I was a trader at the time, but I wasn’t trading. I was deep into research at the time, and I won’t put anything in the market until I’ve tested it exhaustively. But the truth was: I was scared just like everyone else. Every day during the crisis I was happy that I wasn’t in the market. All along, I simply wasn’t ready.
Fast-forward to last Friday (August 21, 2015) and all the days up until today.
While I wouldn’t call it a crisis on the level of August, 2008, I would still say it’s been pretty intense. The Dow has been dropping in quantities not seen in years and newspaper articles about the markets have moved to the front pages. Hundreds of billions of dollars have been lost in a matter of days.

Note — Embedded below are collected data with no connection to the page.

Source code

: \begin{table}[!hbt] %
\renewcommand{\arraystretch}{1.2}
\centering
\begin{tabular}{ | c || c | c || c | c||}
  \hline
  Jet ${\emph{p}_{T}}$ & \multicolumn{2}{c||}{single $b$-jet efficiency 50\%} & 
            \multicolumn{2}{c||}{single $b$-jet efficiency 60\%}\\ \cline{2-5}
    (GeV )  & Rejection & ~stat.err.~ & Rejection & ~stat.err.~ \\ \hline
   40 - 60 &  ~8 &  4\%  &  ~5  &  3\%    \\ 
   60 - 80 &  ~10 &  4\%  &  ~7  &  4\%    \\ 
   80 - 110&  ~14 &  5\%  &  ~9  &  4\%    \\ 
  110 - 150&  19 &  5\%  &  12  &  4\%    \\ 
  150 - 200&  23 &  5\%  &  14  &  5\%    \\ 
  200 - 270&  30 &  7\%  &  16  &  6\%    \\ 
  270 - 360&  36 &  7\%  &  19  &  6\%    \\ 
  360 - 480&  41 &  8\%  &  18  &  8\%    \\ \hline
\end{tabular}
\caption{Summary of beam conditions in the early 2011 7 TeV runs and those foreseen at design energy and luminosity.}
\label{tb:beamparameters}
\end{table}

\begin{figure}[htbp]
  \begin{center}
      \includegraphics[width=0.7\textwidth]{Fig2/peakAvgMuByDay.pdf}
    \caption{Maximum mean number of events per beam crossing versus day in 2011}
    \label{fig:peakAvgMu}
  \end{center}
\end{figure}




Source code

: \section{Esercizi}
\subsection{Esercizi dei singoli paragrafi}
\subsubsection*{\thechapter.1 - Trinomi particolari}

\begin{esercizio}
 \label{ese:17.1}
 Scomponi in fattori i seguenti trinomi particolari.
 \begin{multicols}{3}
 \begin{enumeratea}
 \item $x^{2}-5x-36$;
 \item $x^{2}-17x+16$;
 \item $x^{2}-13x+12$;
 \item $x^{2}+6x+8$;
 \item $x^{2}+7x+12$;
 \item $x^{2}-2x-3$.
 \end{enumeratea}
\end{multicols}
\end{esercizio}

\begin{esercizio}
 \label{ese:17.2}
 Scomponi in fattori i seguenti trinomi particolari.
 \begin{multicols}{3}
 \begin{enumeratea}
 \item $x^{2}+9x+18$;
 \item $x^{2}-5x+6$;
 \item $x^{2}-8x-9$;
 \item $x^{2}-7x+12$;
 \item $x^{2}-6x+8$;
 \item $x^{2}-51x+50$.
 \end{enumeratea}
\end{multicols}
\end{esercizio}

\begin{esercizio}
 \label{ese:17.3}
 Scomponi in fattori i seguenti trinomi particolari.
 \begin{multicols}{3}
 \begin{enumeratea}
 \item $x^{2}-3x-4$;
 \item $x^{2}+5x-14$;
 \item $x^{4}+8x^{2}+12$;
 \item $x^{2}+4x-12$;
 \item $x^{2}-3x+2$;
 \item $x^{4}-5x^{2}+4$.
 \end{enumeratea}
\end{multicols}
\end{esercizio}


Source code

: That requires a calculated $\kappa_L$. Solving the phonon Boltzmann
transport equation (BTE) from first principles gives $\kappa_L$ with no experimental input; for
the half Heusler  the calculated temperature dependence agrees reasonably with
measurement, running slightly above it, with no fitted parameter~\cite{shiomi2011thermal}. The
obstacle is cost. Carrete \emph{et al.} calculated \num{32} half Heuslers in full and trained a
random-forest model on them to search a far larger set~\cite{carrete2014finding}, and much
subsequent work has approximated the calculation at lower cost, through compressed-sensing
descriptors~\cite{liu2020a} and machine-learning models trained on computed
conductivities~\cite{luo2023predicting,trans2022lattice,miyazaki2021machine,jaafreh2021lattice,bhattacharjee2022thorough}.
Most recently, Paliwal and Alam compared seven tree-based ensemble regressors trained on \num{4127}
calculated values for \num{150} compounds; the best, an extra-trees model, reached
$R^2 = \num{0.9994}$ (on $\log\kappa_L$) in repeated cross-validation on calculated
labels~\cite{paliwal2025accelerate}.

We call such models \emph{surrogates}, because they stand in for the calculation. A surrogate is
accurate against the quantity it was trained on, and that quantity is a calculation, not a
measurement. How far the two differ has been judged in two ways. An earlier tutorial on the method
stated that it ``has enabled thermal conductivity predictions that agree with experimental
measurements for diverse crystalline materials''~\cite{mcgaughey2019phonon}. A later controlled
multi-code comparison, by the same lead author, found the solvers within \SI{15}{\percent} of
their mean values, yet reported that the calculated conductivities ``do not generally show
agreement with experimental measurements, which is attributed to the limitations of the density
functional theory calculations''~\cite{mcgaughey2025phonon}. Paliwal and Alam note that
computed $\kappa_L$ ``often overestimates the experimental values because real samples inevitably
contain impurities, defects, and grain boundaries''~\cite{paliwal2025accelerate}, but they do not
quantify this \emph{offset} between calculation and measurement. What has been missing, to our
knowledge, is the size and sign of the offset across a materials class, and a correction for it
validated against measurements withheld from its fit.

This time around, however, I am in the market. This time around, I have robots that have been tested over 12 years of data.
Robots don’t get spooked and robots have reasons to keep on trading right through the mess. So, is that a good thing? How have the robots done during this crisis?
For clarification, I trade four different robots in separate accounts (the same ones I’ve traded for several months). I did not turn any of them off while I was on vacation and because I don’t turn robots off at all, unless I get an emergency notice from Tradestation or something dire along those lines. In short, I’ve turned my robots off exactly once this year due to any sort of potentially calamitous development.
Of course, not every robot or trading system does well in a crisis. But, if you choose a system with a good profit to drawdown ratio and a good Profit Factor, your chances get much better.
The bottom line is: If your system has been thoroughly tested, you should be able to weather a market meltdown. If you’re not sure, you can always go back to August-December of 2008 and see how your current system would’ve done. Your system probably won’t be perfect during that time, but it should hold up enough so that you could take every trade and come out okay on the other side.
Crises are scary and it’s easy to be scared out of the market or scared into trading your system improperly. But robots are never scared. They just go on to the next trade. And that’s a good trait to have during a meltdown.